Gwynn's career soared in the minors

Tony Gwynn, Mr. Padre, and, arguably Mr. San Diego, will get his call this weekend in Cooperstown. The road to greatness didn't start in San Diego, however. It began in a tiny town that brings a chuckle – Walla Walla.

Four hours from Seattle and with a population of roughly 30,000, Walla Walla, Washington was home to a minor league baseball team.

Known more for its sweet onions and wineries, it was the catapult that lofted Gwynn's career into the next stratosphere.

"There are a lot of things that have happened over the years but being fortunate enough to have Tony Gwynn before he was really Tony Gwynn was amazing," Bill Bryk, Gwynn's first manager said.

At that time, 3.141 hits were still a lifetime away. His career .338 average was a dream. His 790-to-434 walk-to-strikeout ratio almost laughable.

This Gwynn of the early 80's – a third-round pick in 1981 – hadn't even envisioned 10 stolen bases in a season, much less 56 or 319 over a lifetime.

A terrible fielder coming into Walla Walla, there was something that separated him from the rest – he worked harder than anyone at plying his trade.

"The first time I ever met him I was the All-Star manager and I had Eric Davis and Tony Gwynn on that team," Eugene Emeralds manager Greg Riddoch recalled. "That was the first time I set eyes on him, and he was not a good outfielder."

"Absolutely, he is right," Gwynn laughed. "I was. That all-star game I had to play first base. I was the worst outfielder so they had to put me at first. He is right.

"Going into that first year I knew I had a lot of work to do. I was a terrible outfielder. I didn't throw very well. I didn't run good routes. Luckily for me, I had people who were willing to work with me and willing to come out extra to put in extra work with me."

Bryk was part of that equation, teaching the fundamentals to a young player who played the role of sponge very well.

"Right off the bat I felt like he was a guy that I was going to learn a lot from," Gwynn explained. "I felt very comfortable because he talked baseball all the time. I got so comfortable as a matter of fact – and I was only there a month and a half – that when they moved me up I really didn't want to go.

"I felt I was learning so much about the game and its tendencies and nuances. Bill was great at giving me that stuff."

Never satisfied, Gwynn would try anything to become a better hitter, fielder, and baserunner.

During that debut season, Gwynn switched to a lighter bat because he felt he was losing some of the balance and control he wanted in his swing.

He was hitting .360 at the time.

"He was a ballplayer who was just starting to make a name for himself in his first year," Bryk said. "He was a special player and even more so a special person."

"He was a natural hitter," added Riddoch.

Gwynn looked at anything that would give him an edge. If there were a person in the stands who had advice for his game, he would listen.

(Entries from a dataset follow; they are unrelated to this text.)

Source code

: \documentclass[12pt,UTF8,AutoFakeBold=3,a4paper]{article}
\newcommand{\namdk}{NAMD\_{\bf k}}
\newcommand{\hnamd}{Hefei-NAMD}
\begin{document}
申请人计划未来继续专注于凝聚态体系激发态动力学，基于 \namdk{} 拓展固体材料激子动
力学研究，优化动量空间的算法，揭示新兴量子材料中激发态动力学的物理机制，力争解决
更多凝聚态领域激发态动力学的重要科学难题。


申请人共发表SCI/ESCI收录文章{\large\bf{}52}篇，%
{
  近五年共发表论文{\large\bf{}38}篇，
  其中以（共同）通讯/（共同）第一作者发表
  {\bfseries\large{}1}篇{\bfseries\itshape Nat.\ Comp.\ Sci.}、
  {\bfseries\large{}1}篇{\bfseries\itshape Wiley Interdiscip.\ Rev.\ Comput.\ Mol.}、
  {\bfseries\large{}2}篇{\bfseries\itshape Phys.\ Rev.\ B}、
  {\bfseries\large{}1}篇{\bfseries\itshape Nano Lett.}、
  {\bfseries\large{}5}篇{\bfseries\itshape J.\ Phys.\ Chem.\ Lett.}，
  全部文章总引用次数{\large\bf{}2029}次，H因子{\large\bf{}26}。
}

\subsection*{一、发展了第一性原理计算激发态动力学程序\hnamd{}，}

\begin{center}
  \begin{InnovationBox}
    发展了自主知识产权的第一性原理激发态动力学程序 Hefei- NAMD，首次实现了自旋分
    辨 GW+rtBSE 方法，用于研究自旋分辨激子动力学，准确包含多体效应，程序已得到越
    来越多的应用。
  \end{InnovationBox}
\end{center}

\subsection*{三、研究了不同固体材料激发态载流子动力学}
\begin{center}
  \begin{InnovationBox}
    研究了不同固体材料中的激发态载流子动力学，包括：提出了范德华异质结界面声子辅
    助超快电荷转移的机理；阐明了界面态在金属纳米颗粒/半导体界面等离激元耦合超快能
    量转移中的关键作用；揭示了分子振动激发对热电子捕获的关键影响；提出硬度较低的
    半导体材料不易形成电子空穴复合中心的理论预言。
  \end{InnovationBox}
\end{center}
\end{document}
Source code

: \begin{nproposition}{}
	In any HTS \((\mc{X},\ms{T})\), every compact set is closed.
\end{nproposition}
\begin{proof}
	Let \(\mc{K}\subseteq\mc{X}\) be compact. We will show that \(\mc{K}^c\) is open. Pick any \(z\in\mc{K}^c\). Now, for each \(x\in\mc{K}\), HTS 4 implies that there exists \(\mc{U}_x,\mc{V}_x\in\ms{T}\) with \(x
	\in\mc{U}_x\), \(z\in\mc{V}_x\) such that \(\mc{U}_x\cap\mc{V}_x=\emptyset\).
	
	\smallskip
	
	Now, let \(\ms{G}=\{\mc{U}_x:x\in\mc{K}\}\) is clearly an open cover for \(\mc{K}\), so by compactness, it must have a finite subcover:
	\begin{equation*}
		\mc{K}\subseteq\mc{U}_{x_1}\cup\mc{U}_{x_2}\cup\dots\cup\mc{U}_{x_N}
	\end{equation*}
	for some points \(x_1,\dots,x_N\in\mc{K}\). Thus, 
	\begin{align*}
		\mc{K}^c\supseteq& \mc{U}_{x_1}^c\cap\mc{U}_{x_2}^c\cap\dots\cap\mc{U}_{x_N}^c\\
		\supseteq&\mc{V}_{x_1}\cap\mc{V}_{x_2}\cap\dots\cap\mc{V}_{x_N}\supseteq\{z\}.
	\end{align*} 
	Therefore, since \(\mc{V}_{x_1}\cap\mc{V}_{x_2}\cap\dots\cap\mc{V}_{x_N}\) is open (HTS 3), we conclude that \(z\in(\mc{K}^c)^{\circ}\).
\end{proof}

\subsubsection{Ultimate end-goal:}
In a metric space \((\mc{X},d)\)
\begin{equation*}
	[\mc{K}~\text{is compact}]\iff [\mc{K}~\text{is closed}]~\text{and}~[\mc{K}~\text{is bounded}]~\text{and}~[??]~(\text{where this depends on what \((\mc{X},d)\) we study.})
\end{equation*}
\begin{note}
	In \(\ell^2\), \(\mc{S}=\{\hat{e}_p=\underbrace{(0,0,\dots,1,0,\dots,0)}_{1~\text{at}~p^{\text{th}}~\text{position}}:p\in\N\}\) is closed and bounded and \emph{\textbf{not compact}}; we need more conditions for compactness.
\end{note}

Nothing was immediately tossed away. He found a friend in video as the years progressed and was able to pick up little things that most people take for granted – the double-look of a pitcher who was just doing it as a courtesy and never expecting you to actually steal was one of many things committed to memory. He would tape his at bats before it was fashionable so he could see his own tendencies and eliminate them.

Gwynn questioned it all.

"The next time I met him again I am the outfield coach for the San Diego Padres and he is one of my outfielders," Riddoch noted. "I watched what he did everyday in spring training and thought, ‘No wonder this guy is a Gold Glover.'

"He made himself into a self-made man. When he was a rookie in the minor leagues he was not a good defensive player. He totally made himself into a great defensive player and of course everything else is history after that."

"He would go the extra mile to make guys better," Gwynn said of Riddoch. "And I know because I would tape my at bats. When you videotape stuff it would take time to go through and watch it. Me and Rid would be there everyday. Me and him would be looking at pitchers' moves, looking at at bats, looking at other stuff.

"People wondered why or how I got better as a baserunner, I got better as a fielder, won Gold Gloves – it was because of Greg Riddoch and Bill Bryk."

While ballplayers today rely on their talent, Gwynn saw it as a baseline for how good he could be. He never rested on his abilities. It started in Walla Walla. It continued for 20 years in the same organization. It is bronzed as he enters the Hall of Fame.

A day away from being inducted into the Hall of Fame, Gwynn is still in awe.

"It is a whole lot more than even I anticipated, Gwynn said. "The whole experience has been unbelievable and one I will never forget. It is electric."